A rotulagem FDA-encarregada nova aplica-se às versões legais e da prescrição destas drogas. Os movimentos mais adiantados seguidos decisão da agência em 2004 e 2005, quando dois COX-2 NSAIDs enzima-específico foram retirados do mercado - primeiro Vioxx foram recordados voluntàriamente por Merck em setembro de 2004, e então pelo FDA pediram o aviso de uma esta Primavera mais adiantada de Bextra.

Os resultados foram apresentados no começo desse ano na reunião anual da associação americana para a investigação do cancro.

A equipa de investigação olhou retrospectivo os dados recolhidos em perspectiva desde 1975 até 1995 em mais de 123.000 adultos que participam na avaliação norueguesa da saúde. A avaliação segue estilos de vida do participante, hábitos, e resultados a longo prazo da saúde, e é um do mais ricos tais bases de dados no mundo.

O Dr. Sudbo e colegas reduziu seu foco a 454 povos com cancro oral e 454 outro sem tais malignidades combinadas para a idade e o sexo. Todos os indivíduos tiveram uma história do fumo pesado.

“Especificamente, nós procurávamos associações entre o uso a longo prazo de tradicional, non-COX-2-specific NSAIDs e o risco de cancro oral, desde que os trabalhos anteriores sugeriram que estas drogas pudessem abaixar riscos para outras malignidades, tais como o cancro do cólon,” o Dr. explicado Scott M. Lippman do co-pesquisador, a cadeira de Ellen F. Knisely Distinto e o presidente do departamento da prevenção do cancro clínica no centro do cancro do M.D. Anderson.

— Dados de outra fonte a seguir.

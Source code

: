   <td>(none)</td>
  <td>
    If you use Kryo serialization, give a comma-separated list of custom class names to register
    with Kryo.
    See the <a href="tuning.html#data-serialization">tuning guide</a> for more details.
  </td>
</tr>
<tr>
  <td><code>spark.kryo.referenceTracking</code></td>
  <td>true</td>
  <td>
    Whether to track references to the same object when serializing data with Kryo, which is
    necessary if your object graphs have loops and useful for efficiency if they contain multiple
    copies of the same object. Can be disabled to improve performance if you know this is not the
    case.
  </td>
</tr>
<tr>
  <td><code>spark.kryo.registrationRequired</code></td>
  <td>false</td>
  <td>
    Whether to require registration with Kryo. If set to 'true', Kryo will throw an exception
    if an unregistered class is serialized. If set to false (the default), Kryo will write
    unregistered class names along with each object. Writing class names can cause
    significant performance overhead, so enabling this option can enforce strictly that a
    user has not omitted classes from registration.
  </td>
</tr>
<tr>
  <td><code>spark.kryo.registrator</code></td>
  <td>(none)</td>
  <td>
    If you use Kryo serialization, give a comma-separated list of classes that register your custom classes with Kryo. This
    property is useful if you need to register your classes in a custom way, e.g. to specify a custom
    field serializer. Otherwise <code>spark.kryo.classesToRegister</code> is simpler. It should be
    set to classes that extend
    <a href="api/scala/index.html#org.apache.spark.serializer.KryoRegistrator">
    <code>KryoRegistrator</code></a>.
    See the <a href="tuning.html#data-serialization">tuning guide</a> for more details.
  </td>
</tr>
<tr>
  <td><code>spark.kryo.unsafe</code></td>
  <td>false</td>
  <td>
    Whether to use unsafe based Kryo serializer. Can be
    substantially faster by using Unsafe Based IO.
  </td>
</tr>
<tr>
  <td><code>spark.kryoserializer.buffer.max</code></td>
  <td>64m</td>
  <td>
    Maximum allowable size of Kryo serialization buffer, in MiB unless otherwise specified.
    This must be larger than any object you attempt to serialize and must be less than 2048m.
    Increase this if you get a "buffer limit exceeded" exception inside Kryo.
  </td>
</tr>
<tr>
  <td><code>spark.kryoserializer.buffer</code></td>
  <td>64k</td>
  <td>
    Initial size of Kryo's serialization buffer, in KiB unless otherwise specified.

De facto, os pesquisadores encontraram uma correlação: Os adultos que eram NSAIDs prescrito tal como aspirin, ibuprofeno, naproxen, indomethacin, piroxicam, e ketoprofen por 6 meses ou mais (mais deles durante mais tempo períodos, com os 88 por cento que tomam NSAIDs para 5 anos ou mais) estavam em um risco abaixado 53 por cento para as malignidades orais comparadas com as aquelas que não tomaram as drogas a longo prazo.

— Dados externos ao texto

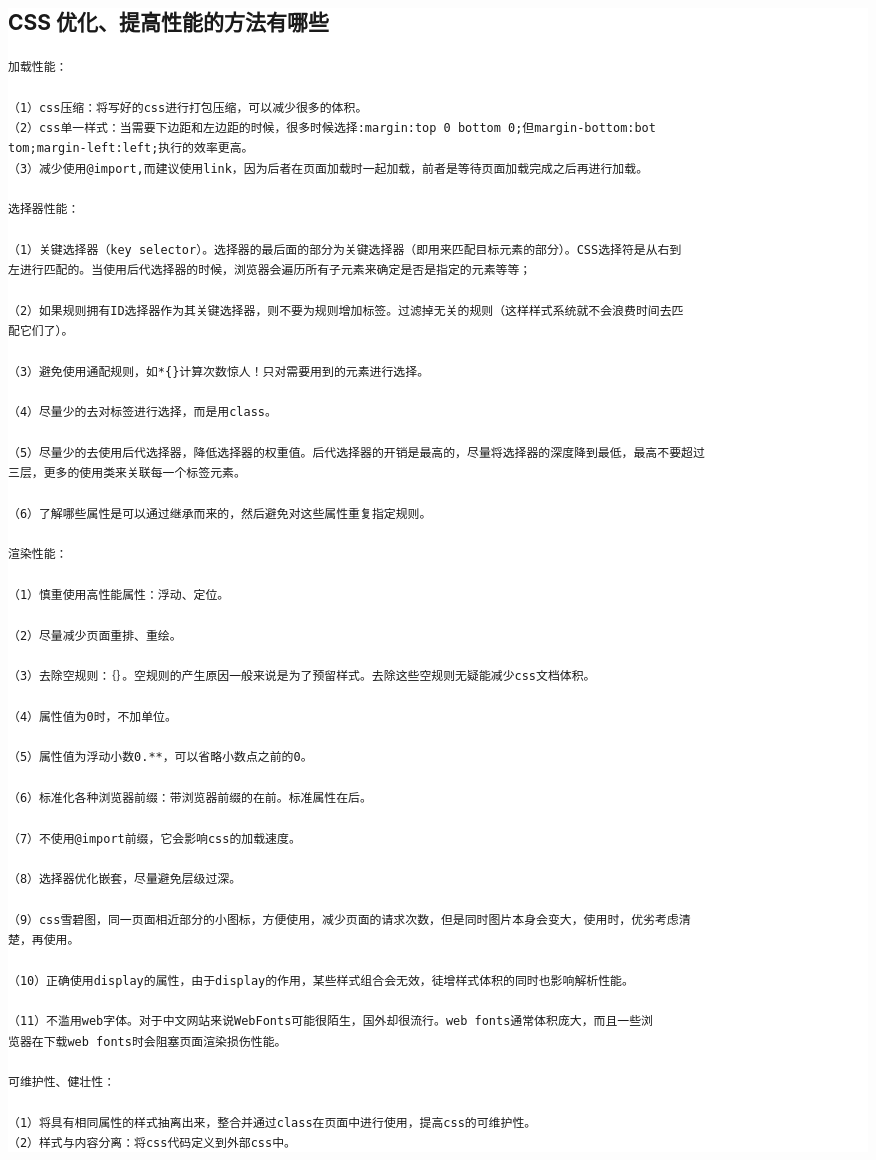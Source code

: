## CSS 优化、提高性能的方法有哪些

```
加载性能：

（1）css压缩：将写好的css进行打包压缩，可以减少很多的体积。
（2）css单一样式：当需要下边距和左边距的时候，很多时候选择:margin:top 0 bottom 0;但margin-bottom:bot
tom;margin-left:left;执行的效率更高。
（3）减少使用@import,而建议使用link，因为后者在页面加载时一起加载，前者是等待页面加载完成之后再进行加载。

选择器性能：

（1）关键选择器（key selector）。选择器的最后面的部分为关键选择器（即用来匹配目标元素的部分）。CSS选择符是从右到
左进行匹配的。当使用后代选择器的时候，浏览器会遍历所有子元素来确定是否是指定的元素等等；

（2）如果规则拥有ID选择器作为其关键选择器，则不要为规则增加标签。过滤掉无关的规则（这样样式系统就不会浪费时间去匹
配它们了）。

（3）避免使用通配规则，如*{}计算次数惊人！只对需要用到的元素进行选择。

（4）尽量少的去对标签进行选择，而是用class。

（5）尽量少的去使用后代选择器，降低选择器的权重值。后代选择器的开销是最高的，尽量将选择器的深度降到最低，最高不要超过
三层，更多的使用类来关联每一个标签元素。

（6）了解哪些属性是可以通过继承而来的，然后避免对这些属性重复指定规则。

渲染性能：

（1）慎重使用高性能属性：浮动、定位。

（2）尽量减少页面重排、重绘。

（3）去除空规则：｛｝。空规则的产生原因一般来说是为了预留样式。去除这些空规则无疑能减少css文档体积。

（4）属性值为0时，不加单位。

（5）属性值为浮动小数0.**，可以省略小数点之前的0。

（6）标准化各种浏览器前缀：带浏览器前缀的在前。标准属性在后。

（7）不使用@import前缀，它会影响css的加载速度。

（8）选择器优化嵌套，尽量避免层级过深。

（9）css雪碧图，同一页面相近部分的小图标，方便使用，减少页面的请求次数，但是同时图片本身会变大，使用时，优劣考虑清
楚，再使用。

（10）正确使用display的属性，由于display的作用，某些样式组合会无效，徒增样式体积的同时也影响解析性能。

（11）不滥用web字体。对于中文网站来说WebFonts可能很陌生，国外却很流行。web fonts通常体积庞大，而且一些浏
览器在下载web fonts时会阻塞页面渲染损伤性能。

可维护性、健壮性：

（1）将具有相同属性的样式抽离出来，整合并通过class在页面中进行使用，提高css的可维护性。
（2）样式与内容分离：将css代码定义到外部css中。
```
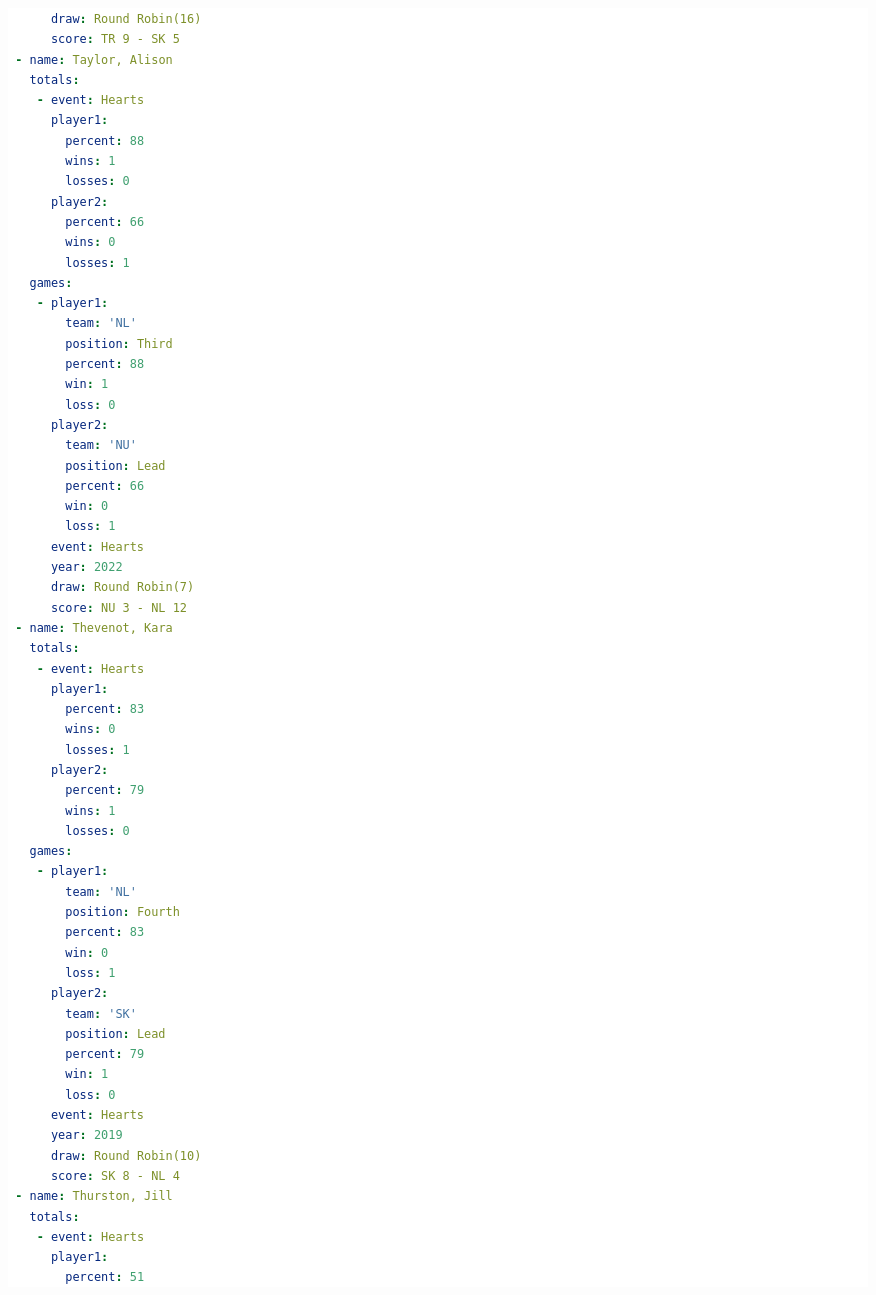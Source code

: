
```yaml
      draw: Round Robin(16)
      score: TR 9 - SK 5
 - name: Taylor, Alison
   totals:
    - event: Hearts
      player1:
        percent: 88
        wins: 1
        losses: 0
      player2:
        percent: 66
        wins: 0
        losses: 1
   games:
    - player1:
        team: 'NL'
        position: Third
        percent: 88
        win: 1
        loss: 0
      player2:
        team: 'NU'
        position: Lead
        percent: 66
        win: 0
        loss: 1
      event: Hearts
      year: 2022
      draw: Round Robin(7)
      score: NU 3 - NL 12
 - name: Thevenot, Kara
   totals:
    - event: Hearts
      player1:
        percent: 83
        wins: 0
        losses: 1
      player2:
        percent: 79
        wins: 1
        losses: 0
   games:
    - player1:
        team: 'NL'
        position: Fourth
        percent: 83
        win: 0
        loss: 1
      player2:
        team: 'SK'
        position: Lead
        percent: 79
        win: 1
        loss: 0
      event: Hearts
      year: 2019
      draw: Round Robin(10)
      score: SK 8 - NL 4
 - name: Thurston, Jill
   totals:
    - event: Hearts
      player1:
        percent: 51
```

“Mas havia encontrar de confusão,” o Dr. Sudbo disse. “Mesmo que as drogas pareceram proteger usuários do cancro oral, nós não vimos nenhum macacão adicionado do benefício em termos da prolongação da vida nem reduzimos a mortalidade. Tão algo derrubava potencial o balanço a outra maneira.”

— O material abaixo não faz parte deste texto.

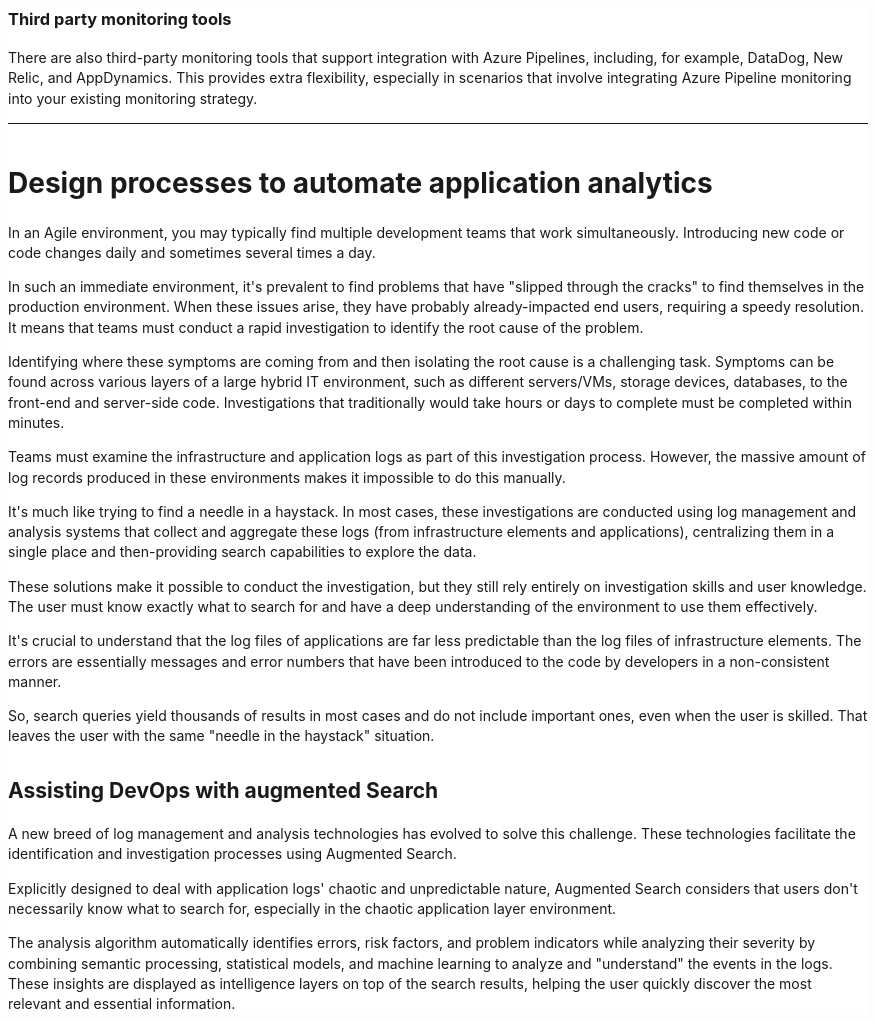 ### Third party monitoring tools

There are also third-party monitoring tools that support integration with Azure Pipelines, including, for example, DataDog, New Relic, and AppDynamics. This provides extra flexibility, especially in scenarios that involve integrating Azure Pipeline monitoring into your existing monitoring strategy.

___
# Design processes to automate application analytics

In an Agile environment, you may typically find multiple development teams that work simultaneously. Introducing new code or code changes daily and sometimes several times a day.

In such an immediate environment, it's prevalent to find problems that have "slipped through the cracks" to find themselves in the production environment. When these issues arise, they have probably already-impacted end users, requiring a speedy resolution. It means that teams must conduct a rapid investigation to identify the root cause of the problem.

Identifying where these symptoms are coming from and then isolating the root cause is a challenging task. Symptoms can be found across various layers of a large hybrid IT environment, such as different servers/VMs, storage devices, databases, to the front-end and server-side code. Investigations that traditionally would take hours or days to complete must be completed within minutes.

Teams must examine the infrastructure and application logs as part of this investigation process. However, the massive amount of log records produced in these environments makes it impossible to do this manually.

It's much like trying to find a needle in a haystack. In most cases, these investigations are conducted using log management and analysis systems that collect and aggregate these logs (from infrastructure elements and applications), centralizing them in a single place and then-providing search capabilities to explore the data.

These solutions make it possible to conduct the investigation, but they still rely entirely on investigation skills and user knowledge. The user must know exactly what to search for and have a deep understanding of the environment to use them effectively.

It's crucial to understand that the log files of applications are far less predictable than the log files of infrastructure elements. The errors are essentially messages and error numbers that have been introduced to the code by developers in a non-consistent manner.

So, search queries yield thousands of results in most cases and do not include important ones, even when the user is skilled. That leaves the user with the same "needle in the haystack" situation.

## Assisting DevOps with augmented Search

A new breed of log management and analysis technologies has evolved to solve this challenge. These technologies facilitate the identification and investigation processes using Augmented Search.

Explicitly designed to deal with application logs' chaotic and unpredictable nature, Augmented Search considers that users don't necessarily know what to search for, especially in the chaotic application layer environment.

The analysis algorithm automatically identifies errors, risk factors, and problem indicators while analyzing their severity by combining semantic processing, statistical models, and machine learning to analyze and "understand" the events in the logs. These insights are displayed as intelligence layers on top of the search results, helping the user quickly discover the most relevant and essential information.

Escavar mais profunda, identificaram aquele “algo” como a doença cardiovascular: De acordo com o estudo, o uso a longo prazo de NSAIDs tradicional, à exceção da cardiovascular-dose aspirin, dobrou o risco dos usuários para a morte cardiovascular.

Este tipo de risco elevado do coração tinha sido notado já com uma subclasse de NSAIDs chamou os inibidores COX-2, as drogas como Vioxx agora-recordado e o Bextra e um terceiro (ainda) analgésico disponível, Celebrex, que visam uma enzima específica ligada à inflamação.

“Mas nossos dados apoiam o movimento recente do FDA pôr uma etiqueta de advertência sobre a classe inteira de medicamentações de NSAID, à exceção de aspirin - etiquetando esse alertas consumidores que o uso a longo prazo destas drogas pôde levantar seu risco cardiovascular,” o Dr. Lippman disse.

Os investigador forçaram que o estudo tem suas limitações. Primeiramente, o NSAIDs usado no estudo estava disponível aos noruegueses através da prescrição somente, e não é claro se as dosagens usadas pelos participantes da avaliação eram similares na força aos produtos legais americanos populares como Aleve (naproxen), Motrin (ibuprofeno), ou Advil (ibuprofeno).

Além, o Dr. Dannenberg e o Dr. J. Jack Lee do co-autor, professor da bioestatística no centro do cancro do M.D. Anderson, forçaram que embora os dados eles mesmos fossem recolhidos em perspectiva, o estudo permanece um esforço relativamente pequeno, retrospectivo. “É resistente fazer generalizações arrebatadoras até que os resultados estejam confirmados por muito maior, experimentações em perspectiva,” eles disse.

Assim, pôde o uso a longo prazo de NSAIDs tradicional ainda ser direito para alguns povos - de acordo com os investigador do estudo, uma avaliação cuidadosa do risco-benefício é exigida, e aquela é uma pergunta deixada melhor a um paciente e a seu doutor.